Posted by slash6767 on August 19, 2002, at 18:53:24

I just stumbled across this site today while searching the web for *some* miracle relief for my Effexor XR withdrawls. Its relieving to see that I am not the only one who is or has suffered through getting off of Effexor, and I am hoping someone out there can shed some light for me on what I can do temporarily to ease this misery.

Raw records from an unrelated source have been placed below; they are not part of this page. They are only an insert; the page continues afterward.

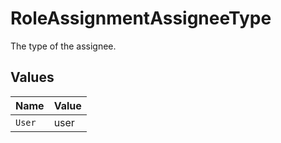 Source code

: # RoleAssignmentAssigneeType

The type of the assignee.


## Values

| Name   | Value  |
| ------ | ------ |
| `User` | user   |
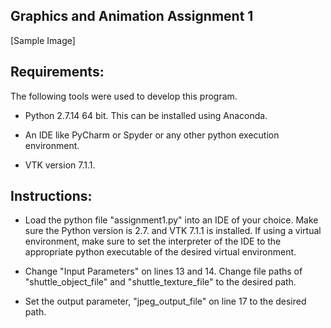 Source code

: ## Graphics and Animation Assignment 1

[Sample Image]
## Requirements:
The following tools were used to develop this program.
   + Python 2.7.14 64 bit. This can be installed using Anaconda.
    
   + An IDE like PyCharm or Spyder or any other python execution environment. 
    
   + VTK version 7.1.1.
    
    
## Instructions:
   + Load the python file "assignment1.py" into an IDE of your choice. Make sure the Python version is 2.7. and VTK 7.1.1 is installed. If using a virtual environment, make sure to set the interpreter of the IDE to the appropriate python executable of the desired virtual environment.
    
   + Change "Input Parameters" on lines 13 and 14. Change file paths of "shuttle_object_file" and "shuttle_texture_file" to the desired path.      

   + Set the output parameter, "jpeg_output_file" on line 17 to the desired path.

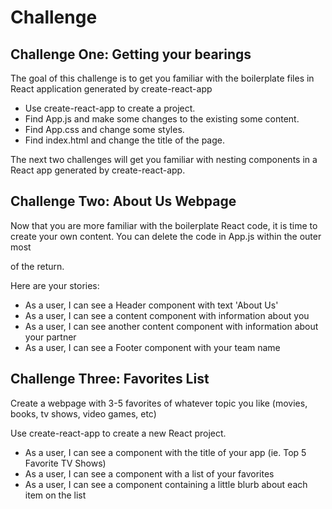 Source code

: # Challenge
## Challenge One: Getting your bearings

The goal of this challenge is to get you familiar with the boilerplate files in React application generated by create-react-app
- Use create-react-app to create a project.
- Find App.js and make some changes to the existing some content.
- Find App.css and change some styles.
- Find index.html and change the title of the page.

The next two challenges will get you familiar with nesting components in a React app generated by create-react-app.

## Challenge Two: About Us Webpage
Now that you are more familiar with the boilerplate React code, it is time to create your own content. You can delete the code in App.js within the outer most <div> of the return.

Here are your stories:
- As a user, I can see a Header component with text 'About Us'
- As a user, I can see a content component with information about you
- As a user, I can see another content component with information about your partner
- As a user, I can see a Footer component with your team name

## Challenge Three: Favorites List
Create a webpage with 3-5 favorites of whatever topic you like (movies, books, tv shows, video games, etc)

Use create-react-app to create a new React project.

- As a user, I can see a component with the title of your app (ie. Top 5 Favorite TV Shows)
- As a user, I can see a component with a list of your favorites
- As a user, I can see a component containing a little blurb about each item on the list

Anyhow.. I am a 22 year old male who has suffered with generalized anxiety disorder since I was diagnosed with it when I was about 10 years old. Throughout the years I have been prescribed prozac & paxil, as well as a few different benzos including xanax, valium, & ativan for anxiety. I have never really been a depressed person, just someone who suffered from panic attacks (daily) & unable to sleep at night due to my heart pounding out of my chest when I would turn out the lights and lay down. This is probably mild compared to many of your stories & I can honestly say that (I FEEL FOR YOU) to those people who have not been able to work, attend school, or leave the house due to severe anxiety. Anyhow... From ages 17 - 19 I got away from the meds completely. I rarely had anxiety attacks and I had felt that maybe I had "grown out of them". This was until my worthless friends introduced me to that wonderful feel good drug called Ecstasy... (can you feel the sarcasm?) I had never been one to do drugs or follow the crowd, but for some reason I convinced myself to try it. Throughout the summer of 2000, over a 3 month period I took ecstasy maybe 6 times on different weekend parties. This was honestly the biggest mistake I ever made in my life. Everything seemed fine until 1 day while driving to work "it happened again". I started panicing for no reason. All of those old fears, and memories came back & it was horrible. I was barely able to drive myself to work & it wouldn't stop. To make a long, agonizing story short this severe anxiety "episode" lasted for 3 months! I would go days without sleeping, staying up shaking on the couch watching tv, crying. I lost over 30 pounds, my life was a complete mess. Until I finally went back to doctor to admit that I had done something very stupid. Anyway, this new Dr. introduced me to Effexor XR. It was (at the time) a new AD that seemed to do well with anxiety and suggested that I try it. Needless to say, Effexor changed my life. Within a few months I was 100% normal again (aside from the lousy sexual side effects) and after about 6 months I decreased my dosage from 75mg to 37.5 where I have been at for about 1.5 years.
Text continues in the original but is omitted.